======== EXTRACTED INFORMATION

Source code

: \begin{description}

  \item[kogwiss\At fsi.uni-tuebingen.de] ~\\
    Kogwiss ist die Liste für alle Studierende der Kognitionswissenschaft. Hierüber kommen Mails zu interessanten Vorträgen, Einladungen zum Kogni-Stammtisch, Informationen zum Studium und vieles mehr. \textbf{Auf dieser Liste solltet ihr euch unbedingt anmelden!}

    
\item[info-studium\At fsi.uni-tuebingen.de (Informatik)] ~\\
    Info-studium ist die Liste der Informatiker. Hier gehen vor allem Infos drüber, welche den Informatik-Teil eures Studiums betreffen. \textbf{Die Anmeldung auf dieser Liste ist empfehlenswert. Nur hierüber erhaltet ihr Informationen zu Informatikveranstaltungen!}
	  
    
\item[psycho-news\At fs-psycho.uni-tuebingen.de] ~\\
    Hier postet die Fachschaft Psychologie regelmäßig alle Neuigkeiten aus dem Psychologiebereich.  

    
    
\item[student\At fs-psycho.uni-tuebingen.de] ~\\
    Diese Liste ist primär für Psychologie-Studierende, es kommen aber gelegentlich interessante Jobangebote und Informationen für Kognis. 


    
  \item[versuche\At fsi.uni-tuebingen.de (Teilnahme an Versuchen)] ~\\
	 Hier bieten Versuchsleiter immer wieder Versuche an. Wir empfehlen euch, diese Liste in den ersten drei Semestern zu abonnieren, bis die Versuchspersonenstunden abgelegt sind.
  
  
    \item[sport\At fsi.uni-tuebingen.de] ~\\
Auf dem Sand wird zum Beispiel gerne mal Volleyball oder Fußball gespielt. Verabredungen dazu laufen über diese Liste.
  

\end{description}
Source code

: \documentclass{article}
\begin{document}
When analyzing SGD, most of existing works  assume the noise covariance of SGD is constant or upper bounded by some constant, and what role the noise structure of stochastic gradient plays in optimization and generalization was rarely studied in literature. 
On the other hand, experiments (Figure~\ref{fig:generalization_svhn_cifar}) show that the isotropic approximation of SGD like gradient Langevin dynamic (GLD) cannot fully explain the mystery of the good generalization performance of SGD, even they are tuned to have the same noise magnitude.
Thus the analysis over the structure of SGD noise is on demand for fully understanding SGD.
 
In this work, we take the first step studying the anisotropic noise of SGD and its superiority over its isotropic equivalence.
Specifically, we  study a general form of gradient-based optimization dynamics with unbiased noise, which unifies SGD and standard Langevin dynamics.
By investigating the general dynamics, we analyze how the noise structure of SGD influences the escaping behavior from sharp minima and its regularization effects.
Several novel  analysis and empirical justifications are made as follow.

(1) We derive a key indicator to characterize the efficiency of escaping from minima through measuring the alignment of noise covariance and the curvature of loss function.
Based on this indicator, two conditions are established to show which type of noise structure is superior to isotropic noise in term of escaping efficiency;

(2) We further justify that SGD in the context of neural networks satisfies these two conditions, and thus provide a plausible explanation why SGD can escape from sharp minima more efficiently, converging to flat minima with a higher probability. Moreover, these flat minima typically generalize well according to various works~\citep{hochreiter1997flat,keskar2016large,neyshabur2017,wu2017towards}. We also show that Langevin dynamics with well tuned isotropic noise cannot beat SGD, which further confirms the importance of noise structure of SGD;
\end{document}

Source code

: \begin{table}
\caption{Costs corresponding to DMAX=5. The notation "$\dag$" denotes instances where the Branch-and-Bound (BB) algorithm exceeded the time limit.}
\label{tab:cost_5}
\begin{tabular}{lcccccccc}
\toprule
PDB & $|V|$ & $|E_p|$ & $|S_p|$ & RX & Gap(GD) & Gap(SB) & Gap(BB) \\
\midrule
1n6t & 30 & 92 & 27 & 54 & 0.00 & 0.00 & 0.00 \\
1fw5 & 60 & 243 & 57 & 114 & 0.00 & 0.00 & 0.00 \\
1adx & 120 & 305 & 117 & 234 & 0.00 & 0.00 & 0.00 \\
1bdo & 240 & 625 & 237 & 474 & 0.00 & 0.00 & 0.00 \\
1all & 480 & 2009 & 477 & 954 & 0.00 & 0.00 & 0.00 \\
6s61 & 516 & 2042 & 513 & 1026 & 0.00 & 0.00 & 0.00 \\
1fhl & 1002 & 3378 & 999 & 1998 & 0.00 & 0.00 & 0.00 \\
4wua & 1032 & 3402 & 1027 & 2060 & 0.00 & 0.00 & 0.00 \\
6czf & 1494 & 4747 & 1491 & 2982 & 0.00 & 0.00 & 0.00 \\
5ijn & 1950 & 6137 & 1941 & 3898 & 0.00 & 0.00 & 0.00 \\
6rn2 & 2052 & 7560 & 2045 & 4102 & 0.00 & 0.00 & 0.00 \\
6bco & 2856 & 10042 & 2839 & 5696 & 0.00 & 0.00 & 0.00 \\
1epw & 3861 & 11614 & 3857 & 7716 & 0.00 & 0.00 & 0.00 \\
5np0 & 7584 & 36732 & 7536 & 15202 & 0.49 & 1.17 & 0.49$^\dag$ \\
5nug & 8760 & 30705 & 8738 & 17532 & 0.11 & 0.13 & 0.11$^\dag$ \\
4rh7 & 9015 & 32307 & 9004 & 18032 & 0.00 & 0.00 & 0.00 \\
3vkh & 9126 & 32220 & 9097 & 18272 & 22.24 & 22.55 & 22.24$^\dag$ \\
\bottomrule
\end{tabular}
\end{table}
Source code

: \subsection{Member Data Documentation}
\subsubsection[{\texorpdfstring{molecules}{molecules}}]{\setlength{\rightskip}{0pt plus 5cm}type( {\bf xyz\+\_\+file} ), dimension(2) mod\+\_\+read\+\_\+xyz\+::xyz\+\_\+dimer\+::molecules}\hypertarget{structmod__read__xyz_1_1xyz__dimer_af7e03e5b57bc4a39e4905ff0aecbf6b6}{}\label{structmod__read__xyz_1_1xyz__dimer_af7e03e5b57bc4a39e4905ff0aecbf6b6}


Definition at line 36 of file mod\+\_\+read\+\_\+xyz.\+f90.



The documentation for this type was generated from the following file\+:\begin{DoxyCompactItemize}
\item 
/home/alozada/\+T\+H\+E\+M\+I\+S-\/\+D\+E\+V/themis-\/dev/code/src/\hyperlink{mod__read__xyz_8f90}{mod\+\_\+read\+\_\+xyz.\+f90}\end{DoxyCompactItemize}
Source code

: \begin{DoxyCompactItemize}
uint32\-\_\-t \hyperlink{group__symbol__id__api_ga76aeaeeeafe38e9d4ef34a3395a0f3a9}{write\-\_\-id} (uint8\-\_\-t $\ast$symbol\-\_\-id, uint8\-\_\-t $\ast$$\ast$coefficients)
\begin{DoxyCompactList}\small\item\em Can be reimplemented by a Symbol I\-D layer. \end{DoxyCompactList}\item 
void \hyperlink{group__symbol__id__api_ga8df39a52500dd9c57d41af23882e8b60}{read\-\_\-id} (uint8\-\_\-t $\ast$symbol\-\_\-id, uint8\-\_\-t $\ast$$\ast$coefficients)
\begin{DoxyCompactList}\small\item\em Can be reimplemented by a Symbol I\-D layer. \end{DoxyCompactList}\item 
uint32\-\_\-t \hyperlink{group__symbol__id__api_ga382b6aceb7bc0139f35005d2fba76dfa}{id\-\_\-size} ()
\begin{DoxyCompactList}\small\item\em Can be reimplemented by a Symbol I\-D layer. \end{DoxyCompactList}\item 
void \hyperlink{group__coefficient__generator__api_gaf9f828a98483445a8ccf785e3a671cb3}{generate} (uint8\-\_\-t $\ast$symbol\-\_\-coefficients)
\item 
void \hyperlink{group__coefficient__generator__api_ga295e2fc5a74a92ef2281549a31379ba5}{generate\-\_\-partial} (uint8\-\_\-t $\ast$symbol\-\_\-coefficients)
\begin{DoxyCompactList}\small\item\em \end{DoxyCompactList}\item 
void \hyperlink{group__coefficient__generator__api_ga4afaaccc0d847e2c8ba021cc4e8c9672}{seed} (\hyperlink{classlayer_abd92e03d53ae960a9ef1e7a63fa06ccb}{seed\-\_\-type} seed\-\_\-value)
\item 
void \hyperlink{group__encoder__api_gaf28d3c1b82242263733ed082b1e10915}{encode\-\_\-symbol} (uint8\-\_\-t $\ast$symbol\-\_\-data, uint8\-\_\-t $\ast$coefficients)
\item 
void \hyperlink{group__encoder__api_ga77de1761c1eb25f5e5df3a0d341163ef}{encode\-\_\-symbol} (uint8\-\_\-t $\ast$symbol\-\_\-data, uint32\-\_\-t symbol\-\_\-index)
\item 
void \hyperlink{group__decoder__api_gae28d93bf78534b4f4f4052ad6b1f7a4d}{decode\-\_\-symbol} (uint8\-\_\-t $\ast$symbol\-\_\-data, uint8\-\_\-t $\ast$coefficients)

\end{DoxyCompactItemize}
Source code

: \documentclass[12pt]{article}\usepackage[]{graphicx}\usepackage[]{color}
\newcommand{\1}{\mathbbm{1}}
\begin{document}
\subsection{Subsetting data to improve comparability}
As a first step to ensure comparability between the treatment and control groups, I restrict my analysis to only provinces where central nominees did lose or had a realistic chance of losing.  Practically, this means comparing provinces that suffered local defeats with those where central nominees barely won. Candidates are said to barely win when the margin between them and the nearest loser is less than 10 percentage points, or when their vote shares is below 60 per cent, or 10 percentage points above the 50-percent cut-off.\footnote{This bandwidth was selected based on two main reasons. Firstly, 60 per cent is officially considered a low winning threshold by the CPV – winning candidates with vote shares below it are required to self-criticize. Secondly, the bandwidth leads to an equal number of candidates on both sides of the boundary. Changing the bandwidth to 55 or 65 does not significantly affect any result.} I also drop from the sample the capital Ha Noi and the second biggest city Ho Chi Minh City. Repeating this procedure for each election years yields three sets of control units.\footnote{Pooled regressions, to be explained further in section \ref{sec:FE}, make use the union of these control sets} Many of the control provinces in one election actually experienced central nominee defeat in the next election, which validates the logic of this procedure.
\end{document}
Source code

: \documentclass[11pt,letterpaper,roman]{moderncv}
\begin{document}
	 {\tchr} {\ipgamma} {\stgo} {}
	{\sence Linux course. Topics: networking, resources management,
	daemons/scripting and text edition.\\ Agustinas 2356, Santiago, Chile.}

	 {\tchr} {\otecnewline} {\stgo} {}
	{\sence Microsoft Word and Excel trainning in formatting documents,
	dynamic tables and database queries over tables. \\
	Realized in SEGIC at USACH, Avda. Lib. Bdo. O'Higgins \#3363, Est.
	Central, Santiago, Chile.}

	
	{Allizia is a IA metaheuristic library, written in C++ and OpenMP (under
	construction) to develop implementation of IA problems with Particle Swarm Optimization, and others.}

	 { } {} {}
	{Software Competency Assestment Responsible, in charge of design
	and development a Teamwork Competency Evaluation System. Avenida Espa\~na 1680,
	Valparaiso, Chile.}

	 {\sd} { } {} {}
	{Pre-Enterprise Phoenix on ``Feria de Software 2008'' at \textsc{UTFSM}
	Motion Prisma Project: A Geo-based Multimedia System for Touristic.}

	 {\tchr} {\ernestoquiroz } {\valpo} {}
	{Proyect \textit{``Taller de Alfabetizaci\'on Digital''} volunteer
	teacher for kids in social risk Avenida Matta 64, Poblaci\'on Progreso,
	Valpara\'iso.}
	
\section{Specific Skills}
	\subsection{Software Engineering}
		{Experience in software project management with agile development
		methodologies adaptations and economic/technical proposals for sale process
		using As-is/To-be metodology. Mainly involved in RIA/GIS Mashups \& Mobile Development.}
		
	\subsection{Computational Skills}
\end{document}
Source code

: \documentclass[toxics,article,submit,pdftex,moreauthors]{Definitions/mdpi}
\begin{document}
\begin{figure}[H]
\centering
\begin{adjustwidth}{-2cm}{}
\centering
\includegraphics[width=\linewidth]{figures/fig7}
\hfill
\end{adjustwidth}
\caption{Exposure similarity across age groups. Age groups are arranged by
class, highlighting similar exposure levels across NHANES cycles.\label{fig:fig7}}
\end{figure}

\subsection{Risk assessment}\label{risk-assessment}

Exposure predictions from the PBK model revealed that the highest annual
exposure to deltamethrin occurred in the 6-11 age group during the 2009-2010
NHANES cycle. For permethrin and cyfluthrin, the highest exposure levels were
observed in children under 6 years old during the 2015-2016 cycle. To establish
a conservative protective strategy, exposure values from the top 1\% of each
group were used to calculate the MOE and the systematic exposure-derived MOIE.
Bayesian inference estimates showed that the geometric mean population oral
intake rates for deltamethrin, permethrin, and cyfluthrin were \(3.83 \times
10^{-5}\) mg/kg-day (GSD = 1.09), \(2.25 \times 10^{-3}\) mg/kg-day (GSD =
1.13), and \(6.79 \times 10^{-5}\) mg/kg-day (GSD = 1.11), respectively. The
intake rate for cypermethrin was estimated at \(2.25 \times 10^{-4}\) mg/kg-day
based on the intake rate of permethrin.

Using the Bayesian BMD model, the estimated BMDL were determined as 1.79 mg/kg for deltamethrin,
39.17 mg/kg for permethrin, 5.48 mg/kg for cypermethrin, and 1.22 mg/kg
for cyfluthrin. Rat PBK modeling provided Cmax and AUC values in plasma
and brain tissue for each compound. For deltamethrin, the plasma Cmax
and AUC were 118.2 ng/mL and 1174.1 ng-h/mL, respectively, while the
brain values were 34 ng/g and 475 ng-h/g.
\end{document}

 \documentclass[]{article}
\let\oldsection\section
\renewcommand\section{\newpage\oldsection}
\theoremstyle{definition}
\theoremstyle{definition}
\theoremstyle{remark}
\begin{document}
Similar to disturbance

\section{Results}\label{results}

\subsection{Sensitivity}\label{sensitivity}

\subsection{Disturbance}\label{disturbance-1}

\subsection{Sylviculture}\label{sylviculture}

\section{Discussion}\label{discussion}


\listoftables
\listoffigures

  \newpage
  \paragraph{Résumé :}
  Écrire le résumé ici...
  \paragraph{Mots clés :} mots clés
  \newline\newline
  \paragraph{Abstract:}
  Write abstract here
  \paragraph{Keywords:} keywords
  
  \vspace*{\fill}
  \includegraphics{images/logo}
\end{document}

================

PROBLEM STATEMENT: Your answer should consist of each line above in which "stgo" appears.

SOLUTION TO THIS TASK:
	 {\tchr} {\ipgamma} {\stgo} {}
	 {\tchr} {\otecnewline} {\stgo} {}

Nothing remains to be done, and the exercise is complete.